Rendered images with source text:
▶

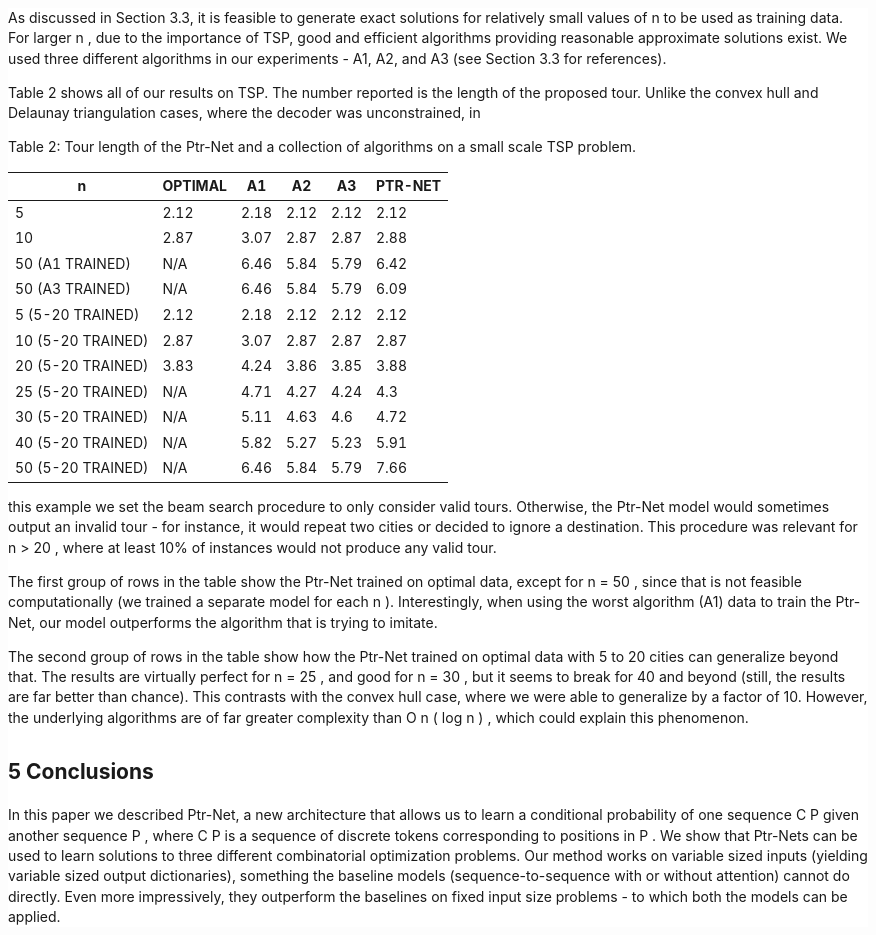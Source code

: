 As discussed in Section 3.3, it is feasible to generate exact solutions for relatively small values of n to be used as training data. For larger n , due to the importance of TSP, good and efficient algorithms providing reasonable approximate solutions exist. We used three different algorithms in our experiments - A1, A2, and A3 (see Section 3.3 for references).

Table 2 shows all of our results on TSP. The number reported is the length of the proposed tour. Unlike the convex hull and Delaunay triangulation cases, where the decoder was unconstrained, in

Table 2: Tour length of the Ptr-Net and a collection of algorithms on a small scale TSP problem.

| n                 | OPTIMAL   |   A1 |   A2 |   A3 |   PTR-NET |
|-------------------|-----------|------|------|------|-----------|
| 5                 | 2.12      | 2.18 | 2.12 | 2.12 |      2.12 |
| 10                | 2.87      | 3.07 | 2.87 | 2.87 |      2.88 |
| 50 (A1 TRAINED)   | N/A       | 6.46 | 5.84 | 5.79 |      6.42 |
| 50 (A3 TRAINED)   | N/A       | 6.46 | 5.84 | 5.79 |      6.09 |
| 5 (5-20 TRAINED)  | 2.12      | 2.18 | 2.12 | 2.12 |      2.12 |
| 10 (5-20 TRAINED) | 2.87      | 3.07 | 2.87 | 2.87 |      2.87 |
| 20 (5-20 TRAINED) | 3.83      | 4.24 | 3.86 | 3.85 |      3.88 |
| 25 (5-20 TRAINED) | N/A       | 4.71 | 4.27 | 4.24 |      4.3  |
| 30 (5-20 TRAINED) | N/A       | 5.11 | 4.63 | 4.6  |      4.72 |
| 40 (5-20 TRAINED) | N/A       | 5.82 | 5.27 | 5.23 |      5.91 |
| 50 (5-20 TRAINED) | N/A       | 6.46 | 5.84 | 5.79 |      7.66 |

this example we set the beam search procedure to only consider valid tours. Otherwise, the Ptr-Net model would sometimes output an invalid tour - for instance, it would repeat two cities or decided to ignore a destination. This procedure was relevant for n &gt; 20 , where at least 10% of instances would not produce any valid tour.

The first group of rows in the table show the Ptr-Net trained on optimal data, except for n = 50 , since that is not feasible computationally (we trained a separate model for each n ). Interestingly, when using the worst algorithm (A1) data to train the Ptr-Net, our model outperforms the algorithm that is trying to imitate.

The second group of rows in the table show how the Ptr-Net trained on optimal data with 5 to 20 cities can generalize beyond that. The results are virtually perfect for n = 25 , and good for n = 30 , but it seems to break for 40 and beyond (still, the results are far better than chance). This contrasts with the convex hull case, where we were able to generalize by a factor of 10. However, the underlying algorithms are of far greater complexity than O n ( log n ) , which could explain this phenomenon.

## 5 Conclusions

In this paper we described Ptr-Net, a new architecture that allows us to learn a conditional probability of one sequence C P given another sequence P , where C P is a sequence of discrete tokens corresponding to positions in P . We show that Ptr-Nets can be used to learn solutions to three different combinatorial optimization problems. Our method works on variable sized inputs (yielding variable sized output dictionaries), something the baseline models (sequence-to-sequence with or without attention) cannot do directly. Even more impressively, they outperform the baselines on fixed input size problems - to which both the models can be applied.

◀

» PROBLEM TO WORK ON:
Using the entries above, give back exactly the line containing "50 (A3 TRAINED)", the line containing "## 5 Conclusions", and every line between them, and nothing else.

» EXERCISE RESULT:
| 50 (A3 TRAINED)   | N/A       | 6.46 | 5.84 | 5.79 |      6.09 |
| 5 (5-20 TRAINED)  | 2.12      | 2.18 | 2.12 | 2.12 |      2.12 |
| 10 (5-20 TRAINED) | 2.87      | 3.07 | 2.87 | 2.87 |      2.87 |
| 20 (5-20 TRAINED) | 3.83      | 4.24 | 3.86 | 3.85 |      3.88 |
| 25 (5-20 TRAINED) | N/A       | 4.71 | 4.27 | 4.24 |      4.3  |
| 30 (5-20 TRAINED) | N/A       | 5.11 | 4.63 | 4.6  |      4.72 |
| 40 (5-20 TRAINED) | N/A       | 5.82 | 5.27 | 5.23 |      5.91 |
| 50 (5-20 TRAINED) | N/A       | 6.46 | 5.84 | 5.79 |      7.66 |

this example we set the beam search procedure to only consider valid tours. Otherwise, the Ptr-Net model would sometimes output an invalid tour - for instance, it would repeat two cities or decided to ignore a destination. This procedure was relevant for n &gt; 20 , where at least 10% of instances would not produce any valid tour.

The first group of rows in the table show the Ptr-Net trained on optimal data, except for n = 50 , since that is not feasible computationally (we trained a separate model for each n ). Interestingly, when using the worst algorithm (A1) data to train the Ptr-Net, our model outperforms the algorithm that is trying to imitate.

The second group of rows in the table show how the Ptr-Net trained on optimal data with 5 to 20 cities can generalize beyond that. The results are virtually perfect for n = 25 , and good for n = 30 , but it seems to break for 40 and beyond (still, the results are far better than chance). This contrasts with the convex hull case, where we were able to generalize by a factor of 10. However, the underlying algorithms are of far greater complexity than O n ( log n ) , which could explain this phenomenon.

## 5 Conclusions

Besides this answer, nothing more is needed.